Ia melanjutkan bahwa “Rupanya persekutuan keduanya tidak ikhlas untuk membesarkan NU. Perjalanan waktu membuktikan hal itu.”

Malik menilai sejumlah persoalan internal ikut memperburuk keadaan, termasuk kepentingan pribadi yang berujung retaknya hubungan antarpimpinan.

“Beberapa masalah yang menjadi kepentingan pribadi dan kelompok telah menyebabkan keduanya pecah kongsi. Akibatnya, tata kelola organisasi lumpuh. Contoh, SK2 pengesahan pengurus wilayah dan cabang terbengkalai dan tidak kunjung diterbitkan,” tuturnya.

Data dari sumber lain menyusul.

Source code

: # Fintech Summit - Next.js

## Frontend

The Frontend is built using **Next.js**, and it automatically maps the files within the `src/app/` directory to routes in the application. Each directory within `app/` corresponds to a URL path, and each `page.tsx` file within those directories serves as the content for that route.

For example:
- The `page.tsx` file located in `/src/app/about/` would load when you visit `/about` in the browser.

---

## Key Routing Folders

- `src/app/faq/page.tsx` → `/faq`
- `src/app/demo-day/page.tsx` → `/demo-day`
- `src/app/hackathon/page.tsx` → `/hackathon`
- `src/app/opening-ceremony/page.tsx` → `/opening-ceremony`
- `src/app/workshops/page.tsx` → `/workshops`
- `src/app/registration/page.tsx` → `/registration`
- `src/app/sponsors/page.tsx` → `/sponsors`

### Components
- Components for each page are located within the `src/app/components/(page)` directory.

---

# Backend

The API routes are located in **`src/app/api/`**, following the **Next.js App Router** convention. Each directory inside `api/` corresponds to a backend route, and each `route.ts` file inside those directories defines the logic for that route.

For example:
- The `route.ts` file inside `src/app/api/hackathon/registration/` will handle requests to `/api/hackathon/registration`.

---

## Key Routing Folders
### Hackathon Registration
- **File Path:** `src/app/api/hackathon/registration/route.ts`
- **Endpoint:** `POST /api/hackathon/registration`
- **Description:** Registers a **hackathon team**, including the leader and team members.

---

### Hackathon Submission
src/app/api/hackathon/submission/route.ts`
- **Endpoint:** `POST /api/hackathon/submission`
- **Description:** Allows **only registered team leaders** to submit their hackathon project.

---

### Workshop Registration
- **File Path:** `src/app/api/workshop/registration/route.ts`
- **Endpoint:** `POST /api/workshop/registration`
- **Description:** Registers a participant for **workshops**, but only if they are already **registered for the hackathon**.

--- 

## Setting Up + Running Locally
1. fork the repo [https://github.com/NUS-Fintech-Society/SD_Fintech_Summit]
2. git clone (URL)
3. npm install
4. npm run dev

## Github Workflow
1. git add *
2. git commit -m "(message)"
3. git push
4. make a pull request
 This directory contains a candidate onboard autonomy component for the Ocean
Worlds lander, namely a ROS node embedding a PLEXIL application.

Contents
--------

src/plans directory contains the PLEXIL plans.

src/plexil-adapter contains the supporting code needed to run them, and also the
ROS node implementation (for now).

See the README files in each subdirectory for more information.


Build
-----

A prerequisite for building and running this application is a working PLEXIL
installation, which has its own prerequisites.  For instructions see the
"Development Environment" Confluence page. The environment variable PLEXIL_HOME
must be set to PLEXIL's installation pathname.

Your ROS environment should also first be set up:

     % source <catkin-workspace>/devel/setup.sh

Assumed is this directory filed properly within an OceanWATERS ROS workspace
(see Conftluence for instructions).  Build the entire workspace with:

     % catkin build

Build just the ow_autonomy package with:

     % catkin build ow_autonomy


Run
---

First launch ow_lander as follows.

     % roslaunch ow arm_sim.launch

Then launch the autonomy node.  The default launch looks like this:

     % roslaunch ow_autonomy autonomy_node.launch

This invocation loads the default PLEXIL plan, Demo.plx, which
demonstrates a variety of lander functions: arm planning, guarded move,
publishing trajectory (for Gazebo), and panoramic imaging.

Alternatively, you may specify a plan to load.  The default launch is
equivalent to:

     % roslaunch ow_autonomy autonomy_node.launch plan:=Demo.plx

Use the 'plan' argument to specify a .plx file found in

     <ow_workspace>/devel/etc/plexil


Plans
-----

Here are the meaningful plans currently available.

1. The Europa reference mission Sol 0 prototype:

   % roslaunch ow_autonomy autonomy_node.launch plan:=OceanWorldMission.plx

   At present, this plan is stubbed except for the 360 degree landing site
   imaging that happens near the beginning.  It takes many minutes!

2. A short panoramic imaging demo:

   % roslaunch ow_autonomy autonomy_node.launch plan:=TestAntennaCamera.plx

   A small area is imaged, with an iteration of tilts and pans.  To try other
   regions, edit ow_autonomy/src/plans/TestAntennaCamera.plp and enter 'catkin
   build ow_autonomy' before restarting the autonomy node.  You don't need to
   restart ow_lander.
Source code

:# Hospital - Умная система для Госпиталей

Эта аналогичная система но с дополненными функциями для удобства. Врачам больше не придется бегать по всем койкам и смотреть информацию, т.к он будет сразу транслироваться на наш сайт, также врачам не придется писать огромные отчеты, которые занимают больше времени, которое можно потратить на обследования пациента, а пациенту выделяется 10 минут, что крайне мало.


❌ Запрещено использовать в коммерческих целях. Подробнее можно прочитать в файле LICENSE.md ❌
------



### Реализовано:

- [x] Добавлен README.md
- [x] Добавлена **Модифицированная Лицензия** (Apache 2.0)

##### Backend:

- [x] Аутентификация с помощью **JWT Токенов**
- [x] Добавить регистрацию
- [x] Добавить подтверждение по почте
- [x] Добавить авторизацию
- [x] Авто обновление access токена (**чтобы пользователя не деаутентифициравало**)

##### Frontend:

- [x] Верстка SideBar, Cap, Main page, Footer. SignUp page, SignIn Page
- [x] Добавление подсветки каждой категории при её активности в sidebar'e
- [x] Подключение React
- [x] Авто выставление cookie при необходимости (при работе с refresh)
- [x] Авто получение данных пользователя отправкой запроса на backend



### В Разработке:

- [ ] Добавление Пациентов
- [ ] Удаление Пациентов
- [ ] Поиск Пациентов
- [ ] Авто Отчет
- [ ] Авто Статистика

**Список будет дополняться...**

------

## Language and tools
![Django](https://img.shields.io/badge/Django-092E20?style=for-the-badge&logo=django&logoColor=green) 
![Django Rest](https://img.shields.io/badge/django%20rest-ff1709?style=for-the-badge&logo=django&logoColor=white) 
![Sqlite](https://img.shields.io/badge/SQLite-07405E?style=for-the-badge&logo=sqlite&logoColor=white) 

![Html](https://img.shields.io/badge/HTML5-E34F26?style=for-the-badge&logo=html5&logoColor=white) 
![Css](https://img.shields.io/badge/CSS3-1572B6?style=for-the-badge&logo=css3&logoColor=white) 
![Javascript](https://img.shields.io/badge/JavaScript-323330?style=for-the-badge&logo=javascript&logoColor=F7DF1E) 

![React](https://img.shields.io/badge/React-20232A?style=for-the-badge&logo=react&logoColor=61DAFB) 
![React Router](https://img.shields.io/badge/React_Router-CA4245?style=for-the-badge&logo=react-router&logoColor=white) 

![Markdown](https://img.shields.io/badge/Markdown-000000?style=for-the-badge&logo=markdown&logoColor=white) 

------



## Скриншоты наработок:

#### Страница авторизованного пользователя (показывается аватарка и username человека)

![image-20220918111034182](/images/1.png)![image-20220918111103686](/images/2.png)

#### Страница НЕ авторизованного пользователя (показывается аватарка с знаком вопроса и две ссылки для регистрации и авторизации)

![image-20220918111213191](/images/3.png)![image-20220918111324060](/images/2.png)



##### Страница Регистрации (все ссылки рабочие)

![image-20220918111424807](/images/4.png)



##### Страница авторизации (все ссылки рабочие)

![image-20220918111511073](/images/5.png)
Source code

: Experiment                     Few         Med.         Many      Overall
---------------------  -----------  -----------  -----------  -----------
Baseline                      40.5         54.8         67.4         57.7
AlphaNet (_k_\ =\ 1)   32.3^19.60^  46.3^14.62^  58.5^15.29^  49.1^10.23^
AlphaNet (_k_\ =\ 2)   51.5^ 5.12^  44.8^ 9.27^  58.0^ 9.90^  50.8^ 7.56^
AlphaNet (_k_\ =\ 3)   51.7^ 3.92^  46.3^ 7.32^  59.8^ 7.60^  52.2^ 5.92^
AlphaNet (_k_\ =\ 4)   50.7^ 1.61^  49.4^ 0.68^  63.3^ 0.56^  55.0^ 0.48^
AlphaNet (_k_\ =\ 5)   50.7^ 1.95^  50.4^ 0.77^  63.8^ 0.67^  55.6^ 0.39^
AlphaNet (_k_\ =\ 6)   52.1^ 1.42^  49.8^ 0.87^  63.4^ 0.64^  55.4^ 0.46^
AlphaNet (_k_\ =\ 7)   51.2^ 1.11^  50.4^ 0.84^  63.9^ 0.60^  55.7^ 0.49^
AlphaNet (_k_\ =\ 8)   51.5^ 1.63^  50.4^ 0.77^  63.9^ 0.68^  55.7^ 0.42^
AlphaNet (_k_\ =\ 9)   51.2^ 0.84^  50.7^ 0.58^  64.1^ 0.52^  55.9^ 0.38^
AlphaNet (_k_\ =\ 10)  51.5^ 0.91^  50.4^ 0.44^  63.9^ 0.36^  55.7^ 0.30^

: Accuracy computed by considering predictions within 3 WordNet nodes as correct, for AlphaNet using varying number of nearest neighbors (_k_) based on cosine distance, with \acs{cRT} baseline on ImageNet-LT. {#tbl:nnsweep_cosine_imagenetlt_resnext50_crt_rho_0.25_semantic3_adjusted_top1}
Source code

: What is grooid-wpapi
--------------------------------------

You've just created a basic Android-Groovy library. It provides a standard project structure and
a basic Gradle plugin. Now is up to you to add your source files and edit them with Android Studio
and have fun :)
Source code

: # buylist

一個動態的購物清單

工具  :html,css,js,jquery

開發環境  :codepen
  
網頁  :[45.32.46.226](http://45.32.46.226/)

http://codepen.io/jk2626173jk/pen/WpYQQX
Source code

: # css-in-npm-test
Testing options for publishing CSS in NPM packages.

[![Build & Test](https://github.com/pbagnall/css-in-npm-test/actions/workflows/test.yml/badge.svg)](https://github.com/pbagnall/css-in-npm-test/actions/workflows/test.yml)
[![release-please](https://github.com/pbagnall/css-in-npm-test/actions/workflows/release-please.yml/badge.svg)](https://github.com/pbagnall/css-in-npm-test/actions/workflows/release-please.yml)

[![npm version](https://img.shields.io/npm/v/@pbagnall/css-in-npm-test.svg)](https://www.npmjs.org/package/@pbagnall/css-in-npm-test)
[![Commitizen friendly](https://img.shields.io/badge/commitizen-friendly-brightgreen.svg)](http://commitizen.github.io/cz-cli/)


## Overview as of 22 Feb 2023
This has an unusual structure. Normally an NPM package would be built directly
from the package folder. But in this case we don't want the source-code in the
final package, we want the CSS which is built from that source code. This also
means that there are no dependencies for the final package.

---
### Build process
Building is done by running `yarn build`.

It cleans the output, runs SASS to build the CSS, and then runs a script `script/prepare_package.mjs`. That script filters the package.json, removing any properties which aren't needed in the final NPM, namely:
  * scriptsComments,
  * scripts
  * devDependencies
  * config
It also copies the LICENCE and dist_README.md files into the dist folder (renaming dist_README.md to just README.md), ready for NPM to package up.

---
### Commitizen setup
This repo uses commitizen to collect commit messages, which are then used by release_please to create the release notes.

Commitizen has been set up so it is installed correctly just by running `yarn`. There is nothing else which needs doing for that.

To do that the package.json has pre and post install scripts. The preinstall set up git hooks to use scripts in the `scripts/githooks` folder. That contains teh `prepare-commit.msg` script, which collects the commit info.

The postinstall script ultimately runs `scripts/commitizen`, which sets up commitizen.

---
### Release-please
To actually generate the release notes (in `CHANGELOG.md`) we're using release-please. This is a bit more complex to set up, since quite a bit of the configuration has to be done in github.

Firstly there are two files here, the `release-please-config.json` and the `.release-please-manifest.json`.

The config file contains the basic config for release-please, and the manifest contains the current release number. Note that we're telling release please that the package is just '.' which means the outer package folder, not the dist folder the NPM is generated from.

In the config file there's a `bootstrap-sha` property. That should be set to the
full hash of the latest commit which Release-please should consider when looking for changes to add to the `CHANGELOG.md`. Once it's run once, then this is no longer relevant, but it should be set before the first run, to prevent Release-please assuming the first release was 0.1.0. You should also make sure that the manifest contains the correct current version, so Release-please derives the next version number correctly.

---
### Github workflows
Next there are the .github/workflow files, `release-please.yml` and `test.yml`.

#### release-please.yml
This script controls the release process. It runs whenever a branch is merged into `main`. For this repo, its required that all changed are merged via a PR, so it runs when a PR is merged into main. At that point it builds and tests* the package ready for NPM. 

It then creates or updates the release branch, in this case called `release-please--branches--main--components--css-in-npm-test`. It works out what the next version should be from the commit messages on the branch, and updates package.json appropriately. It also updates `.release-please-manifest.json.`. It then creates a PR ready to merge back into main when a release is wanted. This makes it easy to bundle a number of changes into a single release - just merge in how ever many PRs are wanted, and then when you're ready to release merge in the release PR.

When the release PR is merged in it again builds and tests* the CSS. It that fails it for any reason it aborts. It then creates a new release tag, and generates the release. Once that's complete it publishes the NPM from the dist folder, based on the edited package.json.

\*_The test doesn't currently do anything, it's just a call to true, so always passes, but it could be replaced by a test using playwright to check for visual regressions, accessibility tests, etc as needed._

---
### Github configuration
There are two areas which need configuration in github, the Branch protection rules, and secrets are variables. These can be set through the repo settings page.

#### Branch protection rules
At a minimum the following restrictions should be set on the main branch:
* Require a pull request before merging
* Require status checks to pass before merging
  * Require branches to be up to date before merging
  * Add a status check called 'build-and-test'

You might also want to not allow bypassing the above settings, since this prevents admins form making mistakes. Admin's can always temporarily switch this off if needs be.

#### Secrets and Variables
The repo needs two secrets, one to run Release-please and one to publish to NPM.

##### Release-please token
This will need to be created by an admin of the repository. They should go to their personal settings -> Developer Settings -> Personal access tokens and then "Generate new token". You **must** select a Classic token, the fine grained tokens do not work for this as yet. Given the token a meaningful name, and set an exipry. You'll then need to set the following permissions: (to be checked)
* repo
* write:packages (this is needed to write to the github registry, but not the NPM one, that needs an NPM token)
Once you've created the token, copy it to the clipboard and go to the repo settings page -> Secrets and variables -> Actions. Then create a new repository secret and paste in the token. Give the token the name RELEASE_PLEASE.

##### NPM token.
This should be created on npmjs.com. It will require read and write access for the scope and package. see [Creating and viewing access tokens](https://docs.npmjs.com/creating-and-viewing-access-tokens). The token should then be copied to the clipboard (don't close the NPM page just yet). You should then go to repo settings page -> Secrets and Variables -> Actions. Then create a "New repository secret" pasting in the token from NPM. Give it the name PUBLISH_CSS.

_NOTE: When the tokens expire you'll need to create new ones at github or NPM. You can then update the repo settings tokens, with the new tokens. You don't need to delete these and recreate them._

Ia juga menyinggung langkah Rais Aam yang dinilai justru memperkeruh suasana.

“Turun tangannya Rais Aam dengan dalih membersihkan PBNU dari pengaruh Zionis internasional tidak mendinginkan situasi, bahkan semakin memperparah konflik, karena dilakukan dengan cara-cara yang tidak mengindahkan tata aturan organisasi yang benar,” jelasnya.

Untuk meredakan eskalasi, Malik mengusulkan Muktamar segera digelar, disertai syarat agar pihak-pihak yang berseteru tidak kembali maju dalam pemilihan.

“Muktamar harus segera dilaksanakan dengan catatan ketiganya tidak boleh mencalonkan diri atau dicalonkan karena mereka telah gagal menakhodai NU dengan benar, bahkan nyaris membawa NU ke jurang perpecahan,” ucapnya.

Ia menilai KH Ma’ruf Amin dan KH Asep Saifuddin Chalim merupakan figur yang layak memimpin NU ke depan.